(Stored data entries)
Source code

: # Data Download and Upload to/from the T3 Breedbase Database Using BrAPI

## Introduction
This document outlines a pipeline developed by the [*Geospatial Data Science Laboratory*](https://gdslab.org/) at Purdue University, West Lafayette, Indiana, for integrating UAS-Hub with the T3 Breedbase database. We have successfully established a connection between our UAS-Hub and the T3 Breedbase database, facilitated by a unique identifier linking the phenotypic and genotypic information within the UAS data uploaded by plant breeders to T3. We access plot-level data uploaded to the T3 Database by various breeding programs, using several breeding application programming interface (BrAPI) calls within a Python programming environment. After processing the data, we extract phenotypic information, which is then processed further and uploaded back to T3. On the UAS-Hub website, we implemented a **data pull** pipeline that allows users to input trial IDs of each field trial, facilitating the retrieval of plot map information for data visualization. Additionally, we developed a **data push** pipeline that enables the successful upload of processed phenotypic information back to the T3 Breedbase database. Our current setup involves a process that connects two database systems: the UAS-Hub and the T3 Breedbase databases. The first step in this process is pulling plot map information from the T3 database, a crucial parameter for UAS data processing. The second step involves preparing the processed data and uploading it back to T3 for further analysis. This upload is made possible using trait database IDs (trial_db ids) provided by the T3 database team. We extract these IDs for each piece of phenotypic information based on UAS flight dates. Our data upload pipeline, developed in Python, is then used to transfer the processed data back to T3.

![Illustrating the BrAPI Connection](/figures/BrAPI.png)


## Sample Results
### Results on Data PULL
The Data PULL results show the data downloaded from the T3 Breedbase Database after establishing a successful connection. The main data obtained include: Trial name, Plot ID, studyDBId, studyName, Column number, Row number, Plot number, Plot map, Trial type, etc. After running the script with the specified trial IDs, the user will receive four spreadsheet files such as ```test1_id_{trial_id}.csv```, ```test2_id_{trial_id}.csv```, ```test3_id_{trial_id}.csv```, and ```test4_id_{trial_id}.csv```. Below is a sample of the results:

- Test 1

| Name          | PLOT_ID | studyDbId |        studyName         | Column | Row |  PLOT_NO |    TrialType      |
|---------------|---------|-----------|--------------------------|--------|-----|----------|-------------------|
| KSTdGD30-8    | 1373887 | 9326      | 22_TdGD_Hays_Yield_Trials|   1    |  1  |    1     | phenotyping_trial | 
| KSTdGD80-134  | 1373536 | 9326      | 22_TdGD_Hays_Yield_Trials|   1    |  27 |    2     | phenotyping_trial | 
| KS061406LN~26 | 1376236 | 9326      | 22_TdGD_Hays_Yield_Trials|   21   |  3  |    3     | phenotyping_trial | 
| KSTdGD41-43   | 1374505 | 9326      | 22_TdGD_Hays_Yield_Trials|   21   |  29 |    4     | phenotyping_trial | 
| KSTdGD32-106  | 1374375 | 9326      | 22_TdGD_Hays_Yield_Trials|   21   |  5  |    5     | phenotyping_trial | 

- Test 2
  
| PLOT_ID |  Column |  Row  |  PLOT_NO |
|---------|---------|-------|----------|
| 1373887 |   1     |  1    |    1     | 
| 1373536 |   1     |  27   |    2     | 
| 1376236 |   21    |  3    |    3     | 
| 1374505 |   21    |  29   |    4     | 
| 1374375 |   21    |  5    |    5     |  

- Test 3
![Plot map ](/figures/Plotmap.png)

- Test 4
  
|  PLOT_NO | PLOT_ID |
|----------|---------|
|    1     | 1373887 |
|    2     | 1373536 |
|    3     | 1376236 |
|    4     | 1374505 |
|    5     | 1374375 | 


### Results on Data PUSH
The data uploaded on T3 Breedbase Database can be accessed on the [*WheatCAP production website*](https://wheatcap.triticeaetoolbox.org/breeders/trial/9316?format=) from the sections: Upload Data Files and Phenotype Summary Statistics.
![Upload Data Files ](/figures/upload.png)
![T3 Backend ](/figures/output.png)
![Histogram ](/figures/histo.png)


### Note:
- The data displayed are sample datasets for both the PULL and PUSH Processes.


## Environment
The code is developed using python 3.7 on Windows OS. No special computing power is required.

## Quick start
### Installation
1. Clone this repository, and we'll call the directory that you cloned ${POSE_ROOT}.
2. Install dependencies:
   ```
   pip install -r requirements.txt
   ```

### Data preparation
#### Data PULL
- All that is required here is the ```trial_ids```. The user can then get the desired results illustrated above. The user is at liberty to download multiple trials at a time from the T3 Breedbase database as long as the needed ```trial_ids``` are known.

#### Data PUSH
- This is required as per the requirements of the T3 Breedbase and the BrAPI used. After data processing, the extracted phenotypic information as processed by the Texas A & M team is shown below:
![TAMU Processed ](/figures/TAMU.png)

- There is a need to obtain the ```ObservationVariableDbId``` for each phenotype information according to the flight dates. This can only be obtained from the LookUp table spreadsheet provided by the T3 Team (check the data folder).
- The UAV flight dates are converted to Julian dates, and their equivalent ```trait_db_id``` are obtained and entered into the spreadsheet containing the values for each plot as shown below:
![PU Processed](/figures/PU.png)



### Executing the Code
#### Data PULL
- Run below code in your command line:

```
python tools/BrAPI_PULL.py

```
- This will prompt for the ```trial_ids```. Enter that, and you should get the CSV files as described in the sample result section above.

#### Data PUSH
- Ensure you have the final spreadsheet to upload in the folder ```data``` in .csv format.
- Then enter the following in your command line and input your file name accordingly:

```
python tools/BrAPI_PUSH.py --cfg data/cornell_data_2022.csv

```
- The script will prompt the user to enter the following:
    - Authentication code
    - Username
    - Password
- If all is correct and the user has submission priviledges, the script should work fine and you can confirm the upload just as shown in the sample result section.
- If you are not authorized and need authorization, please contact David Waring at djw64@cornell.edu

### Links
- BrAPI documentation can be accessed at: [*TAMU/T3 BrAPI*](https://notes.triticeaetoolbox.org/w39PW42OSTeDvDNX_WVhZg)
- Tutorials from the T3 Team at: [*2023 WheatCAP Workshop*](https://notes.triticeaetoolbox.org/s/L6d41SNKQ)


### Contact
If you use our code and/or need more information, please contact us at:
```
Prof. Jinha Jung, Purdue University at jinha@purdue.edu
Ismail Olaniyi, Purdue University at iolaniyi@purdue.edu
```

## How to complete this task
Pick out all lines from the data above in which the word "requirements" appears.

## Written solution
   pip install -r requirements.txt
- This is required as per the requirements of the T3 Breedbase and the BrAPI used. After data processing, the extracted phenotypic information as processed by the Texas A & M team is shown below:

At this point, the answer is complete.